Schwartz also said that she believes Moon will bring a "no-nonsense humanity" to the rank and file and upper echelon of the department.

Other sheriffs

California was not the only state to elect its first LGBT sheriff this month. Hennepin County in Minnesota has a gay sheriff-elect, Dave Hutch. Hutch defeated pro-Trump and anti-immigrant three-term incumbent Rich Stanek by more than 2,300 votes.

Though Moon has made history as the first openly gay sheriff in the Golden State, other LGBTs have run in the past. As previously reported in the B.A.R., Jay Foxworthy, a gay deputy sheriff in San Francisco, last year announced his campaign for sheriff of Sonoma County, which includes the gay Russian River resort area. He ultimately dropped out of the race for personal reasons. Dave Myers, a gay man and commander with the San Diego County Sheriff's Department, ran this year for sheriff but lost.

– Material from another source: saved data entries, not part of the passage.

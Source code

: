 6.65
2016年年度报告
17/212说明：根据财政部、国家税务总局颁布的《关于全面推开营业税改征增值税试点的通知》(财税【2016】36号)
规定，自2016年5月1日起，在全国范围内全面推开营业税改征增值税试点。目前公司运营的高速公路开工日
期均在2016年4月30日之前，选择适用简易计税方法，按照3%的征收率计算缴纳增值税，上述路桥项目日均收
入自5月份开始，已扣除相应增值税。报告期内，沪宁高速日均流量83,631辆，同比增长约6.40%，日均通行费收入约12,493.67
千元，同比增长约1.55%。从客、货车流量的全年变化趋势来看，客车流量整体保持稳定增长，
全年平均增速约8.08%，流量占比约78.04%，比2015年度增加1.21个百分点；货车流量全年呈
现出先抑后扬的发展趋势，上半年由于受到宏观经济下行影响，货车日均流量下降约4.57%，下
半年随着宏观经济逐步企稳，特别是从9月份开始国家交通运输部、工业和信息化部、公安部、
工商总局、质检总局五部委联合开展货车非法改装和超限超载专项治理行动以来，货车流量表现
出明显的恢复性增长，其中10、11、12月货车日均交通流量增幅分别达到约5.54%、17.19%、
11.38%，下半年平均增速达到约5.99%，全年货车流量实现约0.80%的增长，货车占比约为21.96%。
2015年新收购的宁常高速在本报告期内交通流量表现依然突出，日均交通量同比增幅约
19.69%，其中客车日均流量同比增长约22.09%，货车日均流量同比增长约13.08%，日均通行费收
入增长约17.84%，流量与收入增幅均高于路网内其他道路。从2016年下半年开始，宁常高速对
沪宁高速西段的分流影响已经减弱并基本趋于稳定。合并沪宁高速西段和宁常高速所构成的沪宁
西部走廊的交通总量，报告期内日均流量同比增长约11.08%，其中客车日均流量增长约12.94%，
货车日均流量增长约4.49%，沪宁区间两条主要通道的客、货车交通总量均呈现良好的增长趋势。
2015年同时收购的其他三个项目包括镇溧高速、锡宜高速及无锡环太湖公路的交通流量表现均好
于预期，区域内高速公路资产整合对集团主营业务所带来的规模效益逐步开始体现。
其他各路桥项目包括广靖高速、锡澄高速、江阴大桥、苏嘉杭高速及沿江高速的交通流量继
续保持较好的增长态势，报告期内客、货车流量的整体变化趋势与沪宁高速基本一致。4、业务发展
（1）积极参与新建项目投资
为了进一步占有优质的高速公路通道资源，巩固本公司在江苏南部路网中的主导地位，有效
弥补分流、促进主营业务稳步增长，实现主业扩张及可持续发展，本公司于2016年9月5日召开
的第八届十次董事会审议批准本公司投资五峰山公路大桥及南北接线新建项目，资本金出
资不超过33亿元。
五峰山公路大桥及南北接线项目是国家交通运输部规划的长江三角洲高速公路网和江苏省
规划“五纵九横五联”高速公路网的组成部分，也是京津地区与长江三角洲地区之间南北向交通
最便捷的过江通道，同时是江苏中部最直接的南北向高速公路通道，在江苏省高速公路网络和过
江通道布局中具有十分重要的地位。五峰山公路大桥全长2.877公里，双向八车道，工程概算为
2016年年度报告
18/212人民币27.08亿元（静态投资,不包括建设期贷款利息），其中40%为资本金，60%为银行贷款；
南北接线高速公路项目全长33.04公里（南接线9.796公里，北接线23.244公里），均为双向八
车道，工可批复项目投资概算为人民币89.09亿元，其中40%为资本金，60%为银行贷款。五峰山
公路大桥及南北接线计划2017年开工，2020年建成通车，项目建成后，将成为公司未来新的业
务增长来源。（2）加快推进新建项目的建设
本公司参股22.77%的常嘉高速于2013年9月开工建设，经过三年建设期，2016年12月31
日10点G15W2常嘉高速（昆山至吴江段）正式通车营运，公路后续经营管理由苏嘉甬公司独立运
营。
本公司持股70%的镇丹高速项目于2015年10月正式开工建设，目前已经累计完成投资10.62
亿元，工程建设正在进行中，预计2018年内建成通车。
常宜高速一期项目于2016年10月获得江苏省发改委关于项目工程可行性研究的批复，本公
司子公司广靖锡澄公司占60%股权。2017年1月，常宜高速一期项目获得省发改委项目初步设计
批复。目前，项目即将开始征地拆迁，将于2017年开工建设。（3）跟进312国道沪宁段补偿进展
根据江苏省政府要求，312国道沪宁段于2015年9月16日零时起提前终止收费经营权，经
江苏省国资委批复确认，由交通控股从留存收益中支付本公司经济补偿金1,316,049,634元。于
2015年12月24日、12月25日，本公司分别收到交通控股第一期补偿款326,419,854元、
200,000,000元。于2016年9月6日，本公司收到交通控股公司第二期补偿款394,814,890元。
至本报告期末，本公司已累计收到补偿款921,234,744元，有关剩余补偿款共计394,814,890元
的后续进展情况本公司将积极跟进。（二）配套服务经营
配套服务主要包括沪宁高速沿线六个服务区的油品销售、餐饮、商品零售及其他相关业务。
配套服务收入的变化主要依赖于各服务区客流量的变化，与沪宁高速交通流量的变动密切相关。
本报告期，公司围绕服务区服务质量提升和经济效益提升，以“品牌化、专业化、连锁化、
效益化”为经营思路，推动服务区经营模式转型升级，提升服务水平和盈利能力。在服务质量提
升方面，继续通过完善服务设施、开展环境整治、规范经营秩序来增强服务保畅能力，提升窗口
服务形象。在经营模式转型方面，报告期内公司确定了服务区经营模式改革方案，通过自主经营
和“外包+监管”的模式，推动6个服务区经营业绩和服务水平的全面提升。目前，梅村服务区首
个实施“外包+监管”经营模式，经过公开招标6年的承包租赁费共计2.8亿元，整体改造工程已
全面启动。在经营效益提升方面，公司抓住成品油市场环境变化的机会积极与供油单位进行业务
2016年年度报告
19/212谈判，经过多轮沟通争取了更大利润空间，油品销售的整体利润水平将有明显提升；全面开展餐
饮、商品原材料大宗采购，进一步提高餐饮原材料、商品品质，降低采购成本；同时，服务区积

In the 2011 sheriff's race in San Francisco, two gay men, then-police officer Michael Evans and former sheriff's deputy Jon Gray had pulled papers to run, but both opted not to officially enter the race.

There have only been a few out elected sheriffs in the country, one of the first being Margo Frasier, a lesbian elected in 1997 as sheriff of Travis County, which includes Austin, Texas. Another Texan, lesbian Dallas County Sheriff Lupe Valdez, won her fourth term November 2016. She resigned last December to run for Texas governor, but lost.

In Arizona, former Pinal County Sheriff Paul Babeu won re-election in 2012 after being outed as gay by an ex-boyfriend. His term expired January 1, 2017.

For Moon, her family comes first. In 2010, Moon met her wife, then Amy Perez, who had three daughters. Amy Moon is a county deputy probation officer. The pair married in 2014, a day Moon told the Union was "the best day of my life."